琉球文化の神聖な場所に戦争のための武器が設置されていたとは、戦争においていかに文化が無化されていたかが窺われます。

 

ですが、聖地の多くはこういう見晴らしのいい場所にあると考えると、軍事的目的にも合理的ということなんだろうとも思います。

 

場所性とかSense of Placeとか、そういう類いの話ではよく場所の記憶がその後にも引き継がれるなんて議論があるのですが、この聖地に置かれた砲台の跡も、戦後74年目を迎える今となっては神聖性が覆い被さり聖なる砲台跡になっている、なんてことにはならないでしょうか……。

 

さて、この旅行の第2のテーマはダークツーリズムでしたが、沖縄のダークツーリズムの目的地ってあまり多くはならないように思っていました。

 

実際に今回のダークツーリズムの行き先は糸満市内しか予定してなくて、3日目の午前中に斎場御嶽に訪れてから久高島に行った後に糸満市内を巡ることを予定していました。

 

ですが、午前中に行った斎場御嶽にダークツーリズム的なファクターを見つけてしまいました。

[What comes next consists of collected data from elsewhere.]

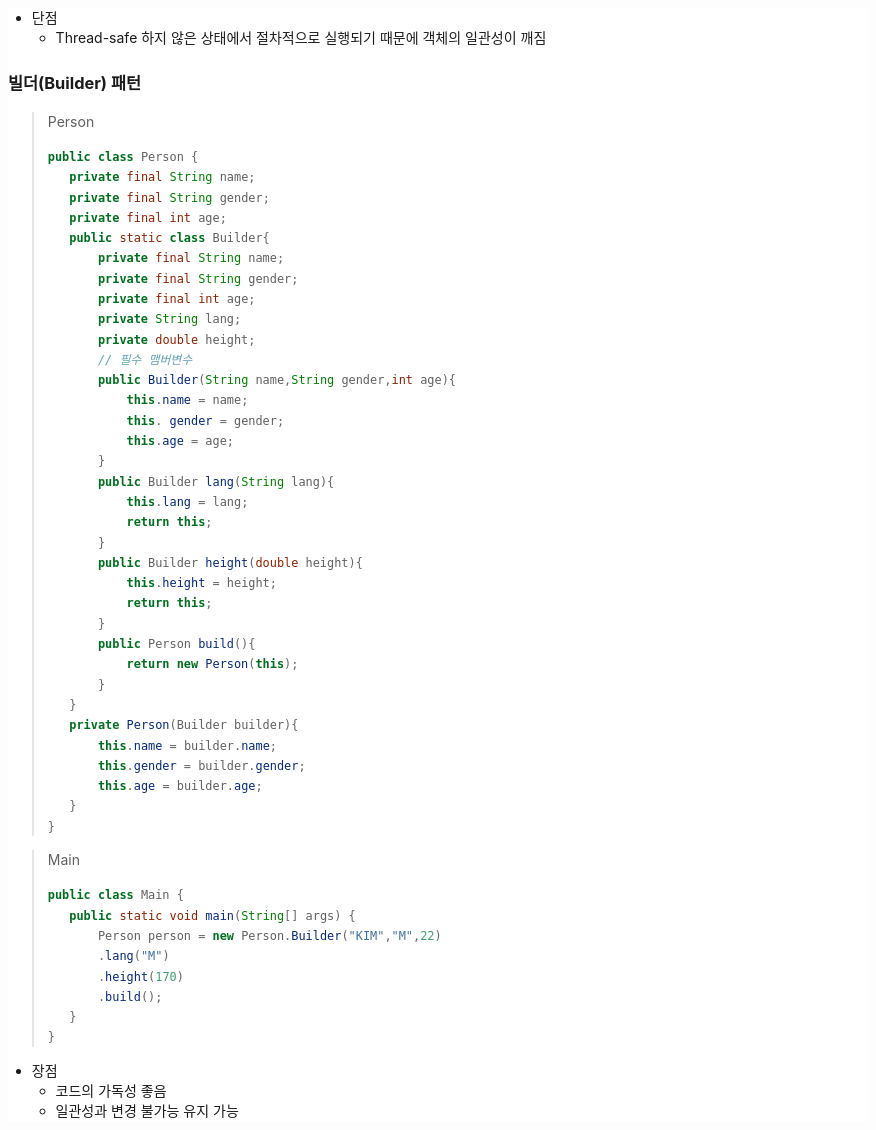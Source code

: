 - 단점
  - Thread-safe 하지 않은 상태에서 절차적으로 실행되기 때문에 객체의 일관성이 깨짐
  

### 빌더(Builder) 패턴
>Person
> ```java
>public class Person {
>    private final String name;
>    private final String gender;
>    private final int age;
>    public static class Builder{
>        private final String name;
>        private final String gender;
>        private final int age;
>        private String lang;
>        private double height;
>        // 필수 맴버변수
>        public Builder(String name,String gender,int age){
>            this.name = name;
>            this. gender = gender;
>            this.age = age;
>        }
>        public Builder lang(String lang){
>            this.lang = lang;
>            return this;
>        }
>        public Builder height(double height){
>            this.height = height;
>            return this;
>        }
>        public Person build(){
>            return new Person(this);
>        }
>    }
>    private Person(Builder builder){
>        this.name = builder.name;
>        this.gender = builder.gender;
>        this.age = builder.age;
>    }
>}
>```

> Main
> ```java
>public class Main {
>    public static void main(String[] args) {
>        Person person = new Person.Builder("KIM","M",22)
>        .lang("M")
>        .height(170)
>        .build();
>    }
>}
>```
- 장점
  - 코드의 가독성 좋음
  - 일관성과 변경 불가능 유지 가능
  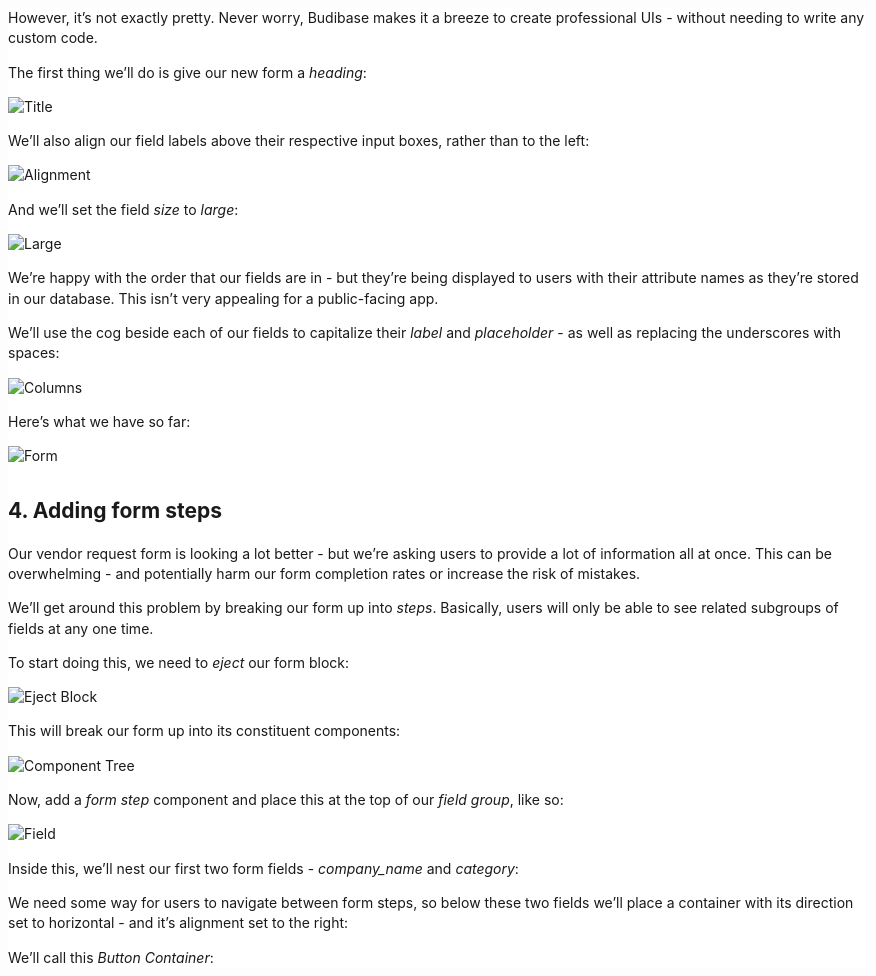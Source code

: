 However, it’s not exactly pretty. Never worry, Budibase makes it a breeze to create professional UIs - without needing to write any custom code.

The first thing we’ll do is give our new form a *heading*:

![Title](https://res.cloudinary.com/daog6scxm/image/upload/v1698414284/cms/vendor-request-form/Vendor_Request_Form_17_ih4dwi.webp "Title")

We’ll also align our field labels above their respective input boxes, rather than to the left:

![Alignment](https://res.cloudinary.com/daog6scxm/image/upload/v1698414300/cms/vendor-request-form/Vendor_Request_Form_18_dpnmvr.webp "Alignment")

And we’ll set the field *size* to *large*:

![Large](https://res.cloudinary.com/daog6scxm/image/upload/v1698414302/cms/vendor-request-form/Vendor_Request_Form_19_cj15t9.webp "Large")

We’re happy with the order that our fields are in - but they’re being displayed to users with their attribute names as they’re stored in our database. This isn’t very appealing for a public-facing app.

We’ll use the cog beside each of our fields to capitalize their *label* and *placeholder* - as well as replacing the underscores with spaces:

![Columns](https://res.cloudinary.com/daog6scxm/image/upload/v1698414301/cms/vendor-request-form/Vendor_Request_Form_20_jrybdi.webp "Columns")

Here’s what we have so far:

![Form](https://res.cloudinary.com/daog6scxm/image/upload/v1698414289/cms/vendor-request-form/Vendor_Request_Form_21_l28dty.webp "Form")

## 4. Adding form steps

Our vendor request form is looking a lot better - but we’re asking users to provide a lot of information all at once. This can be overwhelming - and potentially harm our form completion rates or increase the risk of mistakes.

We’ll get around this problem by breaking our form up into *steps*. Basically, users will only be able to see related subgroups of fields at any one time.

To start doing this, we need to *eject* our form block:

![Eject Block](https://res.cloudinary.com/daog6scxm/image/upload/v1698414289/cms/vendor-request-form/Vendor_Request_Form_22_nmxtjp.webp "Eject Block")

This will break our form up into its constituent components:

![Component Tree](https://res.cloudinary.com/daog6scxm/image/upload/v1698414289/cms/vendor-request-form/Vendor_Request_Form_23_ky6znk.webp "Component Tree")

Now, add a *form step* component and place this at the top of our *field group*, like so:

![Field](https://res.cloudinary.com/daog6scxm/image/upload/v1698414288/cms/vendor-request-form/Vendor_Request_Form_24_h37lvb.webp "Field")

Inside this, we’ll nest our first two form fields - *company_name* and *category*:

We need some way for users to navigate between form steps, so below these two fields we’ll place a container with its direction set to horizontal - and it’s alignment set to the right:

We’ll call this *Button Container*:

砲台跡です。

 

もしかしたら、沖縄のダークツーリズムは割と色々なところに見つけられるのかもしれない、とそんな気がしてきました。

 

斎場御嶽について、斎場(せいふぁ)というのは「最高位の」という意味があり、御嶽というのは祭祀を行う施設のことで、王族が祭祀に用いるような神聖な場所であったようです。

 

斎場御嶽の内部は岩場に囲まれた空間にあり、植物が屋根のように茂っているので、屋外なんだけど屋内にいるような雰囲気が何となくあります。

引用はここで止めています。